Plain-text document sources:
_____
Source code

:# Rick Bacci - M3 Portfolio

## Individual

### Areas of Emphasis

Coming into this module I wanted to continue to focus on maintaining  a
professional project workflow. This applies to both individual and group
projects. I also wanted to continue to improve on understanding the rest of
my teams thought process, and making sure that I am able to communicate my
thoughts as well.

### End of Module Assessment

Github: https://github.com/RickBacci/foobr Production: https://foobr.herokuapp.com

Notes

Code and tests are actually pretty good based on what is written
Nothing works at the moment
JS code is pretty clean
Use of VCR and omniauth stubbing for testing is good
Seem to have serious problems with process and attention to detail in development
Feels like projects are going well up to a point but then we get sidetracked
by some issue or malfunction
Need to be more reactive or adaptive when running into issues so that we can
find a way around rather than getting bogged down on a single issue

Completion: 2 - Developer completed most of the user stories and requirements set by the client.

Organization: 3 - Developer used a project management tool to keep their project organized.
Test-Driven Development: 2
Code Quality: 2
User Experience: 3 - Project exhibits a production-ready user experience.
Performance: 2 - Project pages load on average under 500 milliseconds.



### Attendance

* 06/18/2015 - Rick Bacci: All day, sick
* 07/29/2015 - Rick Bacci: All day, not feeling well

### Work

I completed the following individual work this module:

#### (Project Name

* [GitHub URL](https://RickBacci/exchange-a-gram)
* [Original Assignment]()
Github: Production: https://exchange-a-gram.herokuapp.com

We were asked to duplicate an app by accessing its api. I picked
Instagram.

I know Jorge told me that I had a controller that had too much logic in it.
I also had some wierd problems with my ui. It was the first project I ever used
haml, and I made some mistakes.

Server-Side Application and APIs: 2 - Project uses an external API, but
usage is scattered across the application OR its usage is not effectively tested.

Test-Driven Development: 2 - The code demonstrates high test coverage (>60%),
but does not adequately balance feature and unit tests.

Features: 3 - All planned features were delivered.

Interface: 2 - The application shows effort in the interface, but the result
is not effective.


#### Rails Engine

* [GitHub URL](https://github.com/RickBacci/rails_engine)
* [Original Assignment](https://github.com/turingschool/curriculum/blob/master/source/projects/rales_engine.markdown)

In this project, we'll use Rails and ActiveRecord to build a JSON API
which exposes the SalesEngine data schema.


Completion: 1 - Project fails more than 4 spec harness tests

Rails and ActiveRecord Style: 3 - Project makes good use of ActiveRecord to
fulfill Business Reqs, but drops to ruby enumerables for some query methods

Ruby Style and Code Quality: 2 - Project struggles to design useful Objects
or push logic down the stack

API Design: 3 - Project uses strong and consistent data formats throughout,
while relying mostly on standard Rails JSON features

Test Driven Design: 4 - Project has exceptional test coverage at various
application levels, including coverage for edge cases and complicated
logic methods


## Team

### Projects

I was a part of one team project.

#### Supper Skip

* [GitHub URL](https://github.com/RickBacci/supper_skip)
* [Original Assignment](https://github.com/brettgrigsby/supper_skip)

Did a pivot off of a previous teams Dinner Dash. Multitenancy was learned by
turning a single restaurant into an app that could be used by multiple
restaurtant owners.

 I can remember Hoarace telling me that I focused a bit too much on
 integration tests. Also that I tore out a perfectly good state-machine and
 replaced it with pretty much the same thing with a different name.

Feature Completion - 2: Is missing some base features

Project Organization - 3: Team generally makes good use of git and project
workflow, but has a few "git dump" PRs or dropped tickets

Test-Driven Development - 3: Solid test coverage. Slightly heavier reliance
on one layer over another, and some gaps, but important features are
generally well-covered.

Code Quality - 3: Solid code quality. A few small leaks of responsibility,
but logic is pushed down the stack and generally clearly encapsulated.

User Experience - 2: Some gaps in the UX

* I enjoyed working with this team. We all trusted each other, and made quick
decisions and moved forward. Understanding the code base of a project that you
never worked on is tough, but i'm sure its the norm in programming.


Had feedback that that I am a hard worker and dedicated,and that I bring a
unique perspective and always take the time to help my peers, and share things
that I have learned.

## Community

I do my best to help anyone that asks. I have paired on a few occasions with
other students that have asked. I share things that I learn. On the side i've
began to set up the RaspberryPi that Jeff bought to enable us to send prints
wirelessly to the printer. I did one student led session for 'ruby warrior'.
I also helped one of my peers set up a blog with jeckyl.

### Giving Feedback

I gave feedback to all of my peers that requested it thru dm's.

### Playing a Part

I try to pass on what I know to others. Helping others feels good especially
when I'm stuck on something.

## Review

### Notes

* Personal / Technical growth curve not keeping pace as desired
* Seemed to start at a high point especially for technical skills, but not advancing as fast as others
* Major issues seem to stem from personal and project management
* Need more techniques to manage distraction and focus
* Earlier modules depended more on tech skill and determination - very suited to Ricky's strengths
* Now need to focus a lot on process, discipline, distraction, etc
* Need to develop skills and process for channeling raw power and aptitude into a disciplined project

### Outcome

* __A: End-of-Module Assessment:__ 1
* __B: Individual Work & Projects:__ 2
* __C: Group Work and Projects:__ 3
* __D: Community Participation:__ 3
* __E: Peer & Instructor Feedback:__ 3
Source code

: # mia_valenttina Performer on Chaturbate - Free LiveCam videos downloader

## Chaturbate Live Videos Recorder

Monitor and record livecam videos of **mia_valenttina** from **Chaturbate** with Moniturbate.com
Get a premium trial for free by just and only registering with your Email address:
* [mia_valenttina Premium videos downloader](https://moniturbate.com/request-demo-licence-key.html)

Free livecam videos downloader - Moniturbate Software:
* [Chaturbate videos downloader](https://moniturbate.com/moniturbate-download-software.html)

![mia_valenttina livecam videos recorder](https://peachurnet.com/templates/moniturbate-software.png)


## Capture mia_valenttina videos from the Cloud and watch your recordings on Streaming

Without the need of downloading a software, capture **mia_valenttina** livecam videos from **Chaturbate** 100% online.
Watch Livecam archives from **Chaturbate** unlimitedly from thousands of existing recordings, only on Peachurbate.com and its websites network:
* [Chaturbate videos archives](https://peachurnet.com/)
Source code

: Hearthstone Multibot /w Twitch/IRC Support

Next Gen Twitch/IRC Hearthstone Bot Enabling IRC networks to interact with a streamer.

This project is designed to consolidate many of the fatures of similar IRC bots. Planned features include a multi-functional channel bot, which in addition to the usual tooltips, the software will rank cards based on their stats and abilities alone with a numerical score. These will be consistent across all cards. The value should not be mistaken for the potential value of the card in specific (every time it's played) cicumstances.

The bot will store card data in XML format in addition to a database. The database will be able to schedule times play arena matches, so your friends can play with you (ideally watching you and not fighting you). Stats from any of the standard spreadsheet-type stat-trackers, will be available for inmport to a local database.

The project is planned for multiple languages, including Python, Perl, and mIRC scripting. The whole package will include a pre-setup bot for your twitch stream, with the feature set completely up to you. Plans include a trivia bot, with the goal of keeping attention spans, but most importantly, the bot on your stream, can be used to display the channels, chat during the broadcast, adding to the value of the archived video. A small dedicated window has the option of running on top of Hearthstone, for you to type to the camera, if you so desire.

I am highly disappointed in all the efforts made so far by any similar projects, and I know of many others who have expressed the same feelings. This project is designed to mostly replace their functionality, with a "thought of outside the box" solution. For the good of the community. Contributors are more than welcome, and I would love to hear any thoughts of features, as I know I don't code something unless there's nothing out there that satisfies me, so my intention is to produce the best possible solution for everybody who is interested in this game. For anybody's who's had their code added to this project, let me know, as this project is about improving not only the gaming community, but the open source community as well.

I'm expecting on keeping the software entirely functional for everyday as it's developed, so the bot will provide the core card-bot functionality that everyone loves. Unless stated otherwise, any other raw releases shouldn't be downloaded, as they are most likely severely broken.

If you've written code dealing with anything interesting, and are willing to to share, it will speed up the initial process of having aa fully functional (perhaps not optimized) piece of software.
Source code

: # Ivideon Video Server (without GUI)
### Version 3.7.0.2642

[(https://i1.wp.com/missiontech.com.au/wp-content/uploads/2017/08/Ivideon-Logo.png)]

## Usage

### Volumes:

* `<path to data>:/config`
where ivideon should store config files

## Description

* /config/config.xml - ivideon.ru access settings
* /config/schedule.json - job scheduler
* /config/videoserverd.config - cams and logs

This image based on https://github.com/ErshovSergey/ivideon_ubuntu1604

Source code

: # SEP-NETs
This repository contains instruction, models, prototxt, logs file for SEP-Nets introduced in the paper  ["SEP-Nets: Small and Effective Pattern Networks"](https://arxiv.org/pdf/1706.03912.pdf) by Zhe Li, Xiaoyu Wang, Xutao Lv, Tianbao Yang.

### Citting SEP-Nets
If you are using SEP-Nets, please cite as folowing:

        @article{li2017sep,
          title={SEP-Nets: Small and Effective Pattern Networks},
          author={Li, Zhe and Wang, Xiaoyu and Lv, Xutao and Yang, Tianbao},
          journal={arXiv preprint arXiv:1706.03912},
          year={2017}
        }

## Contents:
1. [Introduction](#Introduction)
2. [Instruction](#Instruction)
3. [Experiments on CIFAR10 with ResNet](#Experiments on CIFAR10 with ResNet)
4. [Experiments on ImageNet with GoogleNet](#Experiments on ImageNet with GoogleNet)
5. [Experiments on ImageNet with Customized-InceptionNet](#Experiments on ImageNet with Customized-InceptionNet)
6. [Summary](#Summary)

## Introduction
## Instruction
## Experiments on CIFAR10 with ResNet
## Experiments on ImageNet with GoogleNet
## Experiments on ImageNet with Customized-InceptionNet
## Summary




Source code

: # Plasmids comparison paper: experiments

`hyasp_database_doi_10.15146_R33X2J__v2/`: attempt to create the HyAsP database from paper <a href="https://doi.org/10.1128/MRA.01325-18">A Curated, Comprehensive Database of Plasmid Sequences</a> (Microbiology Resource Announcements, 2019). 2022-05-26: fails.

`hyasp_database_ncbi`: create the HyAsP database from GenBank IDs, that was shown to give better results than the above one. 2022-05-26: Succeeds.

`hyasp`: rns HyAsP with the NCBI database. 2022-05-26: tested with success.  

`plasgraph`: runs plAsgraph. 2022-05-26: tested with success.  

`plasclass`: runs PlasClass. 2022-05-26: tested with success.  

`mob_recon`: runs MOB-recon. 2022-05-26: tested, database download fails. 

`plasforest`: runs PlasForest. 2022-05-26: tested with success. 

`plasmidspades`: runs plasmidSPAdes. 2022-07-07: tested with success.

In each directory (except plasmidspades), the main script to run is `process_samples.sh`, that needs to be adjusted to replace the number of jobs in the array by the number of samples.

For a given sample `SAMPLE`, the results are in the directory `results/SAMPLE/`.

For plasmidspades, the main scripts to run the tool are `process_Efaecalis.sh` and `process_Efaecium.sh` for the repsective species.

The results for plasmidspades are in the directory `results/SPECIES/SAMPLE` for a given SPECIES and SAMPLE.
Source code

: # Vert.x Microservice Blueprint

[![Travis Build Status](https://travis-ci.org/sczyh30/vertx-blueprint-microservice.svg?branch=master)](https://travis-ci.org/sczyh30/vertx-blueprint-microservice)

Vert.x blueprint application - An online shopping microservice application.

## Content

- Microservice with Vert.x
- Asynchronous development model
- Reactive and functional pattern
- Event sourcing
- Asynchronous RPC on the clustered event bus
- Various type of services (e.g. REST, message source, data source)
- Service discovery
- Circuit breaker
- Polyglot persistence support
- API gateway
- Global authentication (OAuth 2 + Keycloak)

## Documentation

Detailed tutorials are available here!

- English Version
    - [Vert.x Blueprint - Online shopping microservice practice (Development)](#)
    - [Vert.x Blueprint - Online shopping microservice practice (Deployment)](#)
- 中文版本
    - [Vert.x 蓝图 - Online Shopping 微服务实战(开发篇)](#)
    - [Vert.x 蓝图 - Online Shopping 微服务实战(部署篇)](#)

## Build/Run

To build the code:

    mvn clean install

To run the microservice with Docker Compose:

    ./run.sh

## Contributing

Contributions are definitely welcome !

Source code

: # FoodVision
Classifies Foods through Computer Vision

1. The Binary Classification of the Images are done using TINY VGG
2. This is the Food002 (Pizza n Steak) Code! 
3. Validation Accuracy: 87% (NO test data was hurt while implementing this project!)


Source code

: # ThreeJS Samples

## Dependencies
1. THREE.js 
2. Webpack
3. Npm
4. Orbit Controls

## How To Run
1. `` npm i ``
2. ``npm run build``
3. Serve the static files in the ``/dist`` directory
_____
Pick out and copy the lines of the entries that hold the string "management".

Result
Organization: 3 - Developer used a project management tool to keep their project organized.
* Major issues seem to stem from personal and project management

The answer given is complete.